= What you will do =
Look through the data that follows and work out how many lines contain the string "Color". Nothing but that number should be given.

Data items:
- - -

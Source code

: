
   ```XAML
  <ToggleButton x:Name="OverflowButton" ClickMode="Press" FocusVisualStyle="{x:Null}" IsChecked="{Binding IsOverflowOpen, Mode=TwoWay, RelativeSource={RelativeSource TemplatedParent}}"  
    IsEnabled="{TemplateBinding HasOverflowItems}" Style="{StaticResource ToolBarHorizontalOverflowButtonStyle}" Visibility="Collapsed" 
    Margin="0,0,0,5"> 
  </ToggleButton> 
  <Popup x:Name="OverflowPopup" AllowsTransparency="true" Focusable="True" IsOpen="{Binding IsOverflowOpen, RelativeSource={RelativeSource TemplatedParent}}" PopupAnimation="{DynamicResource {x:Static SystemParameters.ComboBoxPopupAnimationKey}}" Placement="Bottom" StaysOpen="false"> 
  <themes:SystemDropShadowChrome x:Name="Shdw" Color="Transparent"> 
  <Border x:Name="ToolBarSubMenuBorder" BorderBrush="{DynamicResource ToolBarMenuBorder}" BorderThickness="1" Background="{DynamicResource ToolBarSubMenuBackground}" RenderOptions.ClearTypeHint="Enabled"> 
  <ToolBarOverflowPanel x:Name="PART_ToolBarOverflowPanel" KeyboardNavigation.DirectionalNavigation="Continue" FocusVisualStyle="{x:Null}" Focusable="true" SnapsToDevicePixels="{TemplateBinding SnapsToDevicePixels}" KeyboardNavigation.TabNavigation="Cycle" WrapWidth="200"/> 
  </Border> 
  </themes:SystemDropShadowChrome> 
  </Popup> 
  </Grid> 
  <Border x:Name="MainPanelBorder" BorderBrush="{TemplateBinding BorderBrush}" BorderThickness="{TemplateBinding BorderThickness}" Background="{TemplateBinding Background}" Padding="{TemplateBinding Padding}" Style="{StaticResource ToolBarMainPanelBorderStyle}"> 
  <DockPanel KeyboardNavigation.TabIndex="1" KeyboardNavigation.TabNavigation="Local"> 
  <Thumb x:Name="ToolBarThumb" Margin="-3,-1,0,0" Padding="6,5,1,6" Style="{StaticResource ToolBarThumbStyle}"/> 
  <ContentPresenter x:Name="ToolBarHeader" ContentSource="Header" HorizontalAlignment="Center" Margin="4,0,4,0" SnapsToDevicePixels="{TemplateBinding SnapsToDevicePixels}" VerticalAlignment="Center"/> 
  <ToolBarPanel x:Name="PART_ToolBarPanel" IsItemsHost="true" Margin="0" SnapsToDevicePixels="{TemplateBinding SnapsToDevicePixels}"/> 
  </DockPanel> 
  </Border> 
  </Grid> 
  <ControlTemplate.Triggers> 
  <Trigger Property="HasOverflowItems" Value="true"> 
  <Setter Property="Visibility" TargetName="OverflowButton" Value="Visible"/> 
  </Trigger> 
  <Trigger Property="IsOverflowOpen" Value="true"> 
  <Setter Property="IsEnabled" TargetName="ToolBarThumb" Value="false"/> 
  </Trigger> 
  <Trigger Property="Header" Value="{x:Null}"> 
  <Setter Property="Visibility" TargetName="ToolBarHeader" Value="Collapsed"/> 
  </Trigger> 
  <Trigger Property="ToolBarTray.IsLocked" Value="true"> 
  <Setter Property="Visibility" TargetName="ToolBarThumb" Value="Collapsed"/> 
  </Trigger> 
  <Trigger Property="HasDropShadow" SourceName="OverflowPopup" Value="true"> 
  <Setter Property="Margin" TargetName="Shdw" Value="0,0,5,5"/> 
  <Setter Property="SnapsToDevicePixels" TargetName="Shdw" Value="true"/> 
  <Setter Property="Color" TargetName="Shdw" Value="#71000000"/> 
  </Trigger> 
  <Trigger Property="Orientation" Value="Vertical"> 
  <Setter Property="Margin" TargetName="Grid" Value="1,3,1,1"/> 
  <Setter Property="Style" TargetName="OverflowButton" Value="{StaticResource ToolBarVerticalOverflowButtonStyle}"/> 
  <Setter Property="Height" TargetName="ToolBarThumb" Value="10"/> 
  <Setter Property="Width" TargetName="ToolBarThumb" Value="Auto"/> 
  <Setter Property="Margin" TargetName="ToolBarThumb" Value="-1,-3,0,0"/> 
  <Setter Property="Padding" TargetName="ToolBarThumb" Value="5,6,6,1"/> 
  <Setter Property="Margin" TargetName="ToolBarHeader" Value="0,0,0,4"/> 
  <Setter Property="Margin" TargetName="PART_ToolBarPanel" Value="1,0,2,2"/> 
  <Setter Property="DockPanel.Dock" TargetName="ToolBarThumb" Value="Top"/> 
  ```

- - -

= Task response =
2